> _What to produce_
Everything in the listing below should be repeated verbatim, apart from the pictures.

..........

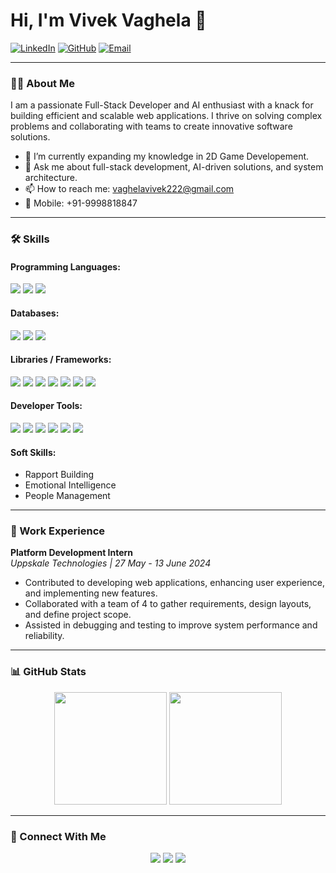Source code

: # Hi, I'm Vivek Vaghela 👋

[![LinkedIn](https://img.shields.io/badge/LinkedIn-%230077B5.svg?style=for-the-badge&logo=linkedin&logoColor=white)](https://www.linkedin.com/in/vivek-vaghela-743903228/)
[![GitHub](https://img.shields.io/badge/GitHub-%23121011.svg?style=for-the-badge&logo=github&logoColor=white)](https://github.com/asuexe)
[![Email](https://img.shields.io/badge/Email-D14836?style=for-the-badge&logo=gmail&logoColor=white)](mailto:vaghelavivek222@gmail.com)

---

### 👨‍💻 About Me

I am a passionate Full-Stack Developer and AI enthusiast with a knack for building efficient and scalable web applications. I thrive on solving complex problems and collaborating with teams to create innovative software solutions.

- 🌱 I’m currently expanding my knowledge in 2D Game Developement.
- 💬 Ask me about full-stack development, AI-driven solutions, and system architecture.
- 📫 How to reach me: vaghelavivek222@gmail.com
- 📱 Mobile: +91-9998818847

---

### 🛠️ Skills

#### Programming Languages:
<p align="left">
  <a href="https://www.python.org/" target="_blank"><img src="https://img.shields.io/badge/python-%2314354C.svg?style=for-the-badge&logo=python&logoColor=white" /></a>
  <a href="https://en.wikipedia.org/wiki/C_(programming_language)" target="_blank"><img src="https://img.shields.io/badge/C%20/%20C++-%2300599C.svg?style=for-the-badge&logo=c&logoColor=white" /></a>
  <a href="https://www.java.com/" target="_blank"><img src="https://img.shields.io/badge/Java-%23ED8B00.svg?style=for-the-badge&logo=java&logoColor=white" /></a>
</p>

#### Databases:
<p align="left">
  <a href="https://www.mysql.com/" target="_blank"><img src="https://img.shields.io/badge/MySQL-%2300f.svg?style=for-the-badge&logo=mysql&logoColor=white" /></a>
  <a href="https://www.mongodb.com/" target="_blank"><img src="https://img.shields.io/badge/MongoDB-%2347A248.svg?style=for-the-badge&logo=mongodb&logoColor=white" /></a>
  <a href="https://redis.io/" target="_blank"><img src="https://img.shields.io/badge/Redis-%23DC382D.svg?style=for-the-badge&logo=redis&logoColor=white" /></a>
</p>

#### Libraries / Frameworks:
<p align="left">
  <a href="https://numpy.org/" target="_blank"><img src="https://img.shields.io/badge/numpy-%23013243.svg?style=for-the-badge&logo=numpy&logoColor=white" /></a>
  <a href="https://pandas.pydata.org/" target="_blank"><img src="https://img.shields.io/badge/pandas-%23150458.svg?style=for-the-badge&logo=pandas&logoColor=white" /></a>
  <a href="https://www.djangoproject.com/" target="_blank"><img src="https://img.shields.io/badge/django-%23092E20.svg?style=for-the-badge&logo=django&logoColor=white" /></a>
  <a href="https://developer.mozilla.org/en-US/docs/Web/API/WebSockets_API" target="_blank"><img src="https://img.shields.io/badge/websockets-%2313AA52.svg?style=for-the-badge&logo=websocket&logoColor=white" /></a>
  <a href="https://nodejs.org/en/" target="_blank"><img src="https://img.shields.io/badge/node.js-%2343853D.svg?style=for-the-badge&logo=node.js&logoColor=white" /></a>
  <a href="https://reactjs.org/" target="_blank"><img src="https://img.shields.io/badge/React-%2320232A.svg?style=for-the-badge&logo=react&logoColor=%2361DAFB" /></a>
  <a href="https://tailwindcss.com/" target="_blank"><img src="https://img.shields.io/badge/tailwindcss-%2338B2AC.svg?style=for-the-badge&logo=tailwind-css&logoColor=white" /></a>
</p>

#### Developer Tools:
<p align="left">
  <a href="https://git-scm.com/" target="_blank"><img src="https://img.shields.io/badge/Git-%23F05033.svg?style=for-the-badge&logo=git&logoColor=white" /></a>
  <a href="https://github.com/" target="_blank"><img src="https://img.shields.io/badge/GitHub-%23121011.svg?style=for-the-badge&logo=github&logoColor=white" /></a>
  <a href="https://code.visualstudio.com/" target="_blank"><img src="https://img.shields.io/badge/Visual_Studio_Code-%23007ACC.svg?style=for-the-badge&logo=visual-studio-code&logoColor=white" /></a>
  <a href="https://www.docker.com/" target="_blank"><img src="https://img.shields.io/badge/Docker-%232496ED.svg?style=for-the-badge&logo=docker&logoColor=white" /></a>
  <a href="https://www.postman.com/" target="_blank"><img src="https://img.shields.io/badge/Postman-%23FF6C37.svg?style=for-the-badge&logo=postman&logoColor=white" /></a>
  <a href="https://www.figma.com/" target="_blank"><img src="https://img.shields.io/badge/figma-%23F24E1E.svg?style=for-the-badge&logo=figma&logoColor=white" /></a>
</p>

#### Soft Skills:
- Rapport Building
- Emotional Intelligence
- People Management

---

### 💼 Work Experience

**Platform Development Intern**  
*Uppskale Technologies | 27 May - 13 June 2024*  
- Contributed to developing web applications, enhancing user experience, and implementing new features.
- Collaborated with a team of 4 to gather requirements, design layouts, and define project scope.
- Assisted in debugging and testing to improve system performance and reliability.

---

### 📊 GitHub Stats

<p align="center">
  <img height="180em" src="https://github-readme-stats.vercel.app/api?username=asuexe&show_icons=true&theme=radical&count_private=true" />
  <img height="180em" src="https://github-readme-stats.vercel.app/api/top-langs/?username=asuexe&layout=compact&theme=radical" />
</p>

---

### 🤝 Connect With Me

<p align="center">
  <a href="https://www.linkedin.com/in/vivek-vaghela-743903228/"><img src="https://img.shields.io/badge/LinkedIn-%230077B5.svg?style=for-the-badge&logo=linkedin&logoColor=white" /></a>
  <a href="mailto:vaghelavivek222@gmail.com"><img src="https://img.shields.io/badge/Email-D14836?style=for-the-badge&logo=gmail&logoColor=white" /></a>
  <a href="https://github.com/asuexe"><img src="https://img.shields.io/badge/GitHub-100000?style=for-the-badge&logo=github&logoColor=white" /></a>
</p>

..........

> _Solution for this exercise_
Source code

: # Hi, I'm Vivek Vaghela 👋

[![LinkedIn](https://img.shields.io/badge/LinkedIn-%230077B5.svg?style=for-the-badge&logo=linkedin&logoColor=white)](https://www.linkedin.com/in/vivek-vaghela-743903228/)
[![GitHub](https://img.shields.io/badge/GitHub-%23121011.svg?style=for-the-badge&logo=github&logoColor=white)](https://github.com/asuexe)
[![Email](https://img.shields.io/badge/Email-D14836?style=for-the-badge&logo=gmail&logoColor=white)](mailto:vaghelavivek222@gmail.com)

---

### 👨‍💻 About Me

I am a passionate Full-Stack Developer and AI enthusiast with a knack for building efficient and scalable web applications. I thrive on solving complex problems and collaborating with teams to create innovative software solutions.

- 🌱 I’m currently expanding my knowledge in 2D Game Developement.
- 💬 Ask me about full-stack development, AI-driven solutions, and system architecture.
- 📫 How to reach me: vaghelavivek222@gmail.com
- 📱 Mobile: +91-9998818847

---

### 🛠️ Skills

#### Programming Languages:
<p align="left">
  <a href="https://www.python.org/" target="_blank"><img src="https://img.shields.io/badge/python-%2314354C.svg?style=for-the-badge&logo=python&logoColor=white" /></a>
  <a href="https://en.wikipedia.org/wiki/C_(programming_language)" target="_blank"><img src="https://img.shields.io/badge/C%20/%20C++-%2300599C.svg?style=for-the-badge&logo=c&logoColor=white" /></a>
  <a href="https://www.java.com/" target="_blank"><img src="https://img.shields.io/badge/Java-%23ED8B00.svg?style=for-the-badge&logo=java&logoColor=white" /></a>
</p>

#### Databases:
<p align="left">
  <a href="https://www.mysql.com/" target="_blank"><img src="https://img.shields.io/badge/MySQL-%2300f.svg?style=for-the-badge&logo=mysql&logoColor=white" /></a>
  <a href="https://www.mongodb.com/" target="_blank"><img src="https://img.shields.io/badge/MongoDB-%2347A248.svg?style=for-the-badge&logo=mongodb&logoColor=white" /></a>
  <a href="https://redis.io/" target="_blank"><img src="https://img.shields.io/badge/Redis-%23DC382D.svg?style=for-the-badge&logo=redis&logoColor=white" /></a>
</p>

#### Libraries / Frameworks:
<p align="left">
  <a href="https://numpy.org/" target="_blank"><img src="https://img.shields.io/badge/numpy-%23013243.svg?style=for-the-badge&logo=numpy&logoColor=white" /></a>
  <a href="https://pandas.pydata.org/" target="_blank"><img src="https://img.shields.io/badge/pandas-%23150458.svg?style=for-the-badge&logo=pandas&logoColor=white" /></a>
  <a href="https://www.djangoproject.com/" target="_blank"><img src="https://img.shields.io/badge/django-%23092E20.svg?style=for-the-badge&logo=django&logoColor=white" /></a>
  <a href="https://developer.mozilla.org/en-US/docs/Web/API/WebSockets_API" target="_blank"><img src="https://img.shields.io/badge/websockets-%2313AA52.svg?style=for-the-badge&logo=websocket&logoColor=white" /></a>
  <a href="https://nodejs.org/en/" target="_blank"><img src="https://img.shields.io/badge/node.js-%2343853D.svg?style=for-the-badge&logo=node.js&logoColor=white" /></a>
  <a href="https://reactjs.org/" target="_blank"><img src="https://img.shields.io/badge/React-%2320232A.svg?style=for-the-badge&logo=react&logoColor=%2361DAFB" /></a>
  <a href="https://tailwindcss.com/" target="_blank"><img src="https://img.shields.io/badge/tailwindcss-%2338B2AC.svg?style=for-the-badge&logo=tailwind-css&logoColor=white" /></a>
</p>

#### Developer Tools:
<p align="left">
  <a href="https://git-scm.com/" target="_blank"><img src="https://img.shields.io/badge/Git-%23F05033.svg?style=for-the-badge&logo=git&logoColor=white" /></a>
  <a href="https://github.com/" target="_blank"><img src="https://img.shields.io/badge/GitHub-%23121011.svg?style=for-the-badge&logo=github&logoColor=white" /></a>
  <a href="https://code.visualstudio.com/" target="_blank"><img src="https://img.shields.io/badge/Visual_Studio_Code-%23007ACC.svg?style=for-the-badge&logo=visual-studio-code&logoColor=white" /></a>
  <a href="https://www.docker.com/" target="_blank"><img src="https://img.shields.io/badge/Docker-%232496ED.svg?style=for-the-badge&logo=docker&logoColor=white" /></a>
  <a href="https://www.postman.com/" target="_blank"><img src="https://img.shields.io/badge/Postman-%23FF6C37.svg?style=for-the-badge&logo=postman&logoColor=white" /></a>
  <a href="https://www.figma.com/" target="_blank"><img src="https://img.shields.io/badge/figma-%23F24E1E.svg?style=for-the-badge&logo=figma&logoColor=white" /></a>
</p>

#### Soft Skills:
- Rapport Building
- Emotional Intelligence
- People Management

---

### 💼 Work Experience

**Platform Development Intern**  
*Uppskale Technologies | 27 May - 13 June 2024*  
- Contributed to developing web applications, enhancing user experience, and implementing new features.
- Collaborated with a team of 4 to gather requirements, design layouts, and define project scope.
- Assisted in debugging and testing to improve system performance and reliability.

---

### 📊 GitHub Stats

<p align="center">
  <img height="180em" src="https://github-readme-stats.vercel.app/api?username=asuexe&show_icons=true&theme=radical&count_private=true" />
  <img height="180em" src="https://github-readme-stats.vercel.app/api/top-langs/?username=asuexe&layout=compact&theme=radical" />
</p>

---

### 🤝 Connect With Me

<p align="center">
  <a href="https://www.linkedin.com/in/vivek-vaghela-743903228/"><img src="https://img.shields.io/badge/LinkedIn-%230077B5.svg?style=for-the-badge&logo=linkedin&logoColor=white" /></a>
  <a href="mailto:vaghelavivek222@gmail.com"><img src="https://img.shields.io/badge/Email-D14836?style=for-the-badge&logo=gmail&logoColor=white" /></a>
  <a href="https://github.com/asuexe"><img src="https://img.shields.io/badge/GitHub-100000?style=for-the-badge&logo=github&logoColor=white" /></a>
</p>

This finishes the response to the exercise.